* _Instructions for the task_: In the records that follow, find each line with the word "functions" and copy it.

* _Data extract_:
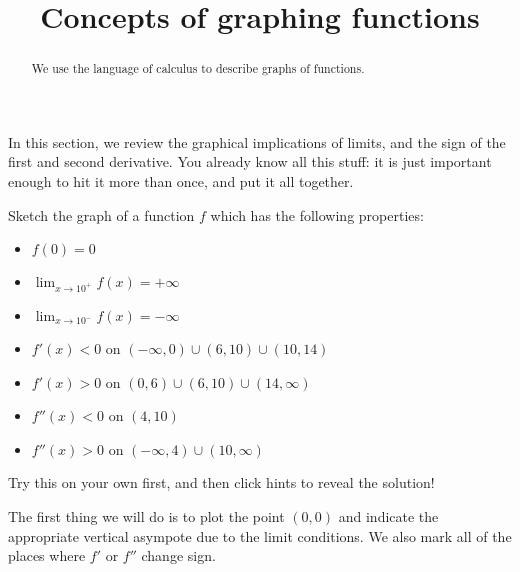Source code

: \documentclass{ximera}
\title[Dig-In:]{Concepts of graphing functions}
\begin{document}
\begin{abstract}
  We use the language of calculus to describe graphs of functions.
\end{abstract}

In this section, we review the graphical implications of limits, and the sign of the first and second derivative.  You already know all this stuff:  it is just important enough to hit it more than once, and put it all together.

\begin{example}
 
	Sketch the graph of a function $f$ which has the following properties:

	\begin{itemize}
	\item $f(0)=0$
	\item $\lim_{x \to 10^+} f(x) = +\infty$
	\item $\lim_{x \to 10^-} f(x) = -\infty$
	\item $f'(x)<0$ on $(-\infty,0) \cup (6,10) \cup (10,14)$
	\item $f'(x)>0$ on $(0,6) \cup (6,10) \cup (14,\infty)$
	\item $f''(x)<0$ on $(4,10)$
	\item $f''(x)>0$ on $(-\infty,4) \cup (10,\infty)$
	\end{itemize}

  \begin{explanation}
	Try this on your own first, and then click hints to reveal the solution!

\begin{hint}
		The first thing we will do is to plot the point $(0,0)$ and indicate the appropriate vertical asympote due to the limit conditions.  We also mark all of the places where $f'$ or $f''$ change sign.


\end{hint}
\end{explanation}
\end{example}
\end{document}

* _Solution to this problem_:
\title[Dig-In:]{Concepts of graphing functions}
  We use the language of calculus to describe graphs of functions.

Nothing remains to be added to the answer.